§ Exercise
When a line contains the string "everyone", it counts once; give the total of such lines in the entries below and nothing else.

§ Data extracts

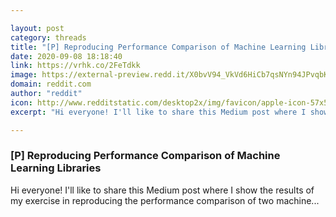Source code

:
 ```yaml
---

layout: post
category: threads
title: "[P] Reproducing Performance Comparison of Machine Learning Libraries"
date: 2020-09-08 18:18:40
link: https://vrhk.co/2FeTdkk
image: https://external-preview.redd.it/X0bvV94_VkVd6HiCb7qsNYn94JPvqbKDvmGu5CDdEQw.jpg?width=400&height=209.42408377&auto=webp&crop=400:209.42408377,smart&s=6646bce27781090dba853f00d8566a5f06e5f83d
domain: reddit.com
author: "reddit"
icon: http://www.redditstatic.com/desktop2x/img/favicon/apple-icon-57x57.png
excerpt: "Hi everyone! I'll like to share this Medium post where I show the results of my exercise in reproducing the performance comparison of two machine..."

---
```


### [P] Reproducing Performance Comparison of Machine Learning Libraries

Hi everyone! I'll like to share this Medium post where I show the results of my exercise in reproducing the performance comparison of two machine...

--

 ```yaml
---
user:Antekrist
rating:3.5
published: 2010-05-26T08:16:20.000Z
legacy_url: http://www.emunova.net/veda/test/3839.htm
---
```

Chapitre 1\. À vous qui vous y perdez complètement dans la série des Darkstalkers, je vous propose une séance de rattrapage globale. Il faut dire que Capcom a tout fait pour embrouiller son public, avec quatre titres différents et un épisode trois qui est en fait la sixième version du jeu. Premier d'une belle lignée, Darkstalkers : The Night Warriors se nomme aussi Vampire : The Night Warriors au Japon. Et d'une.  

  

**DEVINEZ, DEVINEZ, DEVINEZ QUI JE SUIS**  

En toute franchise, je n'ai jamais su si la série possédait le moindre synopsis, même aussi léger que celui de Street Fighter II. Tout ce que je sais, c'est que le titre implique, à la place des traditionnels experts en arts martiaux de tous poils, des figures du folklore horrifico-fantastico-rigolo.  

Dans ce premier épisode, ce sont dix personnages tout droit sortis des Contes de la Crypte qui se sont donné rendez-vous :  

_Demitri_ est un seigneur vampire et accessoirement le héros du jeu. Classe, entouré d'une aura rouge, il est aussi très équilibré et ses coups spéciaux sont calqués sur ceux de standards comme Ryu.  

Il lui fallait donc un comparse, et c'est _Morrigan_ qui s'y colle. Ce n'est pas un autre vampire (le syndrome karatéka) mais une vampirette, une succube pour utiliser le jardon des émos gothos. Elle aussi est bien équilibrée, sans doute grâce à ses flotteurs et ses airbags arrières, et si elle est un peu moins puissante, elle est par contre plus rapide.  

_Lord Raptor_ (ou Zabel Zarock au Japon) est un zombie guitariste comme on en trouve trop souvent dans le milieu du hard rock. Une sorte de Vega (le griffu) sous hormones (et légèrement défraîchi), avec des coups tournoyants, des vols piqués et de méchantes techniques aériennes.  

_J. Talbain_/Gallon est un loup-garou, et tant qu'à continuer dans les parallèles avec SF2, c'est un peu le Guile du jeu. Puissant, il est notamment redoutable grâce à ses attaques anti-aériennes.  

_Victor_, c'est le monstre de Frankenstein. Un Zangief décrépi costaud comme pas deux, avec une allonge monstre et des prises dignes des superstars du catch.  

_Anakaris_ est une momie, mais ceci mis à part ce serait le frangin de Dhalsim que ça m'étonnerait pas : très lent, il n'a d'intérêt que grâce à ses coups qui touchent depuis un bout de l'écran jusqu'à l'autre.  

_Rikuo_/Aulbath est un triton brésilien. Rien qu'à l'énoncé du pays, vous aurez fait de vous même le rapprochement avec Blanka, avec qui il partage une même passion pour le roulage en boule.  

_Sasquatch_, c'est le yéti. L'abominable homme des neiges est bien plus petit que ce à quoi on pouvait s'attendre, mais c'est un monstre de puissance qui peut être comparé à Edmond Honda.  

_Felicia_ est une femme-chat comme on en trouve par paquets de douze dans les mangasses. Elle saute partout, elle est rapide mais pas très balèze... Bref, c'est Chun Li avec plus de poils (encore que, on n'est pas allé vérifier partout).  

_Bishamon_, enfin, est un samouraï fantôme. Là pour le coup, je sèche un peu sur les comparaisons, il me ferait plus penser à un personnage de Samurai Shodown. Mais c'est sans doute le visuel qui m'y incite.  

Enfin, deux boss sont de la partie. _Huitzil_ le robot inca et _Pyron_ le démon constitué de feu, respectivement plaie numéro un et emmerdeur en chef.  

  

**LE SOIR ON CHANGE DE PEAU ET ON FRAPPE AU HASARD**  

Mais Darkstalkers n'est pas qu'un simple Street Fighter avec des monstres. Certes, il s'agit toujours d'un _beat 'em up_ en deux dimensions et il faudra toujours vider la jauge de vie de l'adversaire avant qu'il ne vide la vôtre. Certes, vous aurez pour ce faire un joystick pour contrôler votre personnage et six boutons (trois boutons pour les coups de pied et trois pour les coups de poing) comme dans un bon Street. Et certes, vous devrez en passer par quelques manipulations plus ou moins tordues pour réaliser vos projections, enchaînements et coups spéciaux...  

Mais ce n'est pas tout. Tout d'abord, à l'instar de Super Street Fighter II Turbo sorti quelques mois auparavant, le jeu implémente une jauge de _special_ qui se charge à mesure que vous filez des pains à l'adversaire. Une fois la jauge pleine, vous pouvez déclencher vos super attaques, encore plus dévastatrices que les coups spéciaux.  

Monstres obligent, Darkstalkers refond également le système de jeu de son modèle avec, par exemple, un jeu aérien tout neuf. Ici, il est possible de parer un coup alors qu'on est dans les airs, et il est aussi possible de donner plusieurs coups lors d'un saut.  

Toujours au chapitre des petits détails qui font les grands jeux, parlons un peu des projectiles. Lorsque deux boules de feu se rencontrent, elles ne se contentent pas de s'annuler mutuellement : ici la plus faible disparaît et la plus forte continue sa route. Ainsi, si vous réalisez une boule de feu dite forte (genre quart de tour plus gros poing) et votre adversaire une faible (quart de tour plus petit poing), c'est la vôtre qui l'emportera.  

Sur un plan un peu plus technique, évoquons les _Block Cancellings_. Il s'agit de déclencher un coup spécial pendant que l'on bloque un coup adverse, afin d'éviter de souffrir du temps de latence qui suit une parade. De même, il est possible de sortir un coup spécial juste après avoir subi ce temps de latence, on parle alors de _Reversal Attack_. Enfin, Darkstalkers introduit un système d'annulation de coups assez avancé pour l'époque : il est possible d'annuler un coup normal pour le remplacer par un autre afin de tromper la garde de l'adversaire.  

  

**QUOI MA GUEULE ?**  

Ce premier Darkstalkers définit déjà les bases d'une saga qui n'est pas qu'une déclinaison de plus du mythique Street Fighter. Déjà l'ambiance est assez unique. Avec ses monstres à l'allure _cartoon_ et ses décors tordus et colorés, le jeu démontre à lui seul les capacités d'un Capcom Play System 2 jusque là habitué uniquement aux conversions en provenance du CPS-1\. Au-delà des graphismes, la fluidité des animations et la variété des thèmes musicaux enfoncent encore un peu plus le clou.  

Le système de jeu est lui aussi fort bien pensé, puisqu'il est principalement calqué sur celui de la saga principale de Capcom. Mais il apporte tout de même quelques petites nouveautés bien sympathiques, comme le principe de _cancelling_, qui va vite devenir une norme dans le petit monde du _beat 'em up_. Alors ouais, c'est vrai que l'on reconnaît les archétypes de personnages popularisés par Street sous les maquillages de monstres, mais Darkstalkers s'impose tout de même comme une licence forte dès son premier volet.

§ Finished exercise
2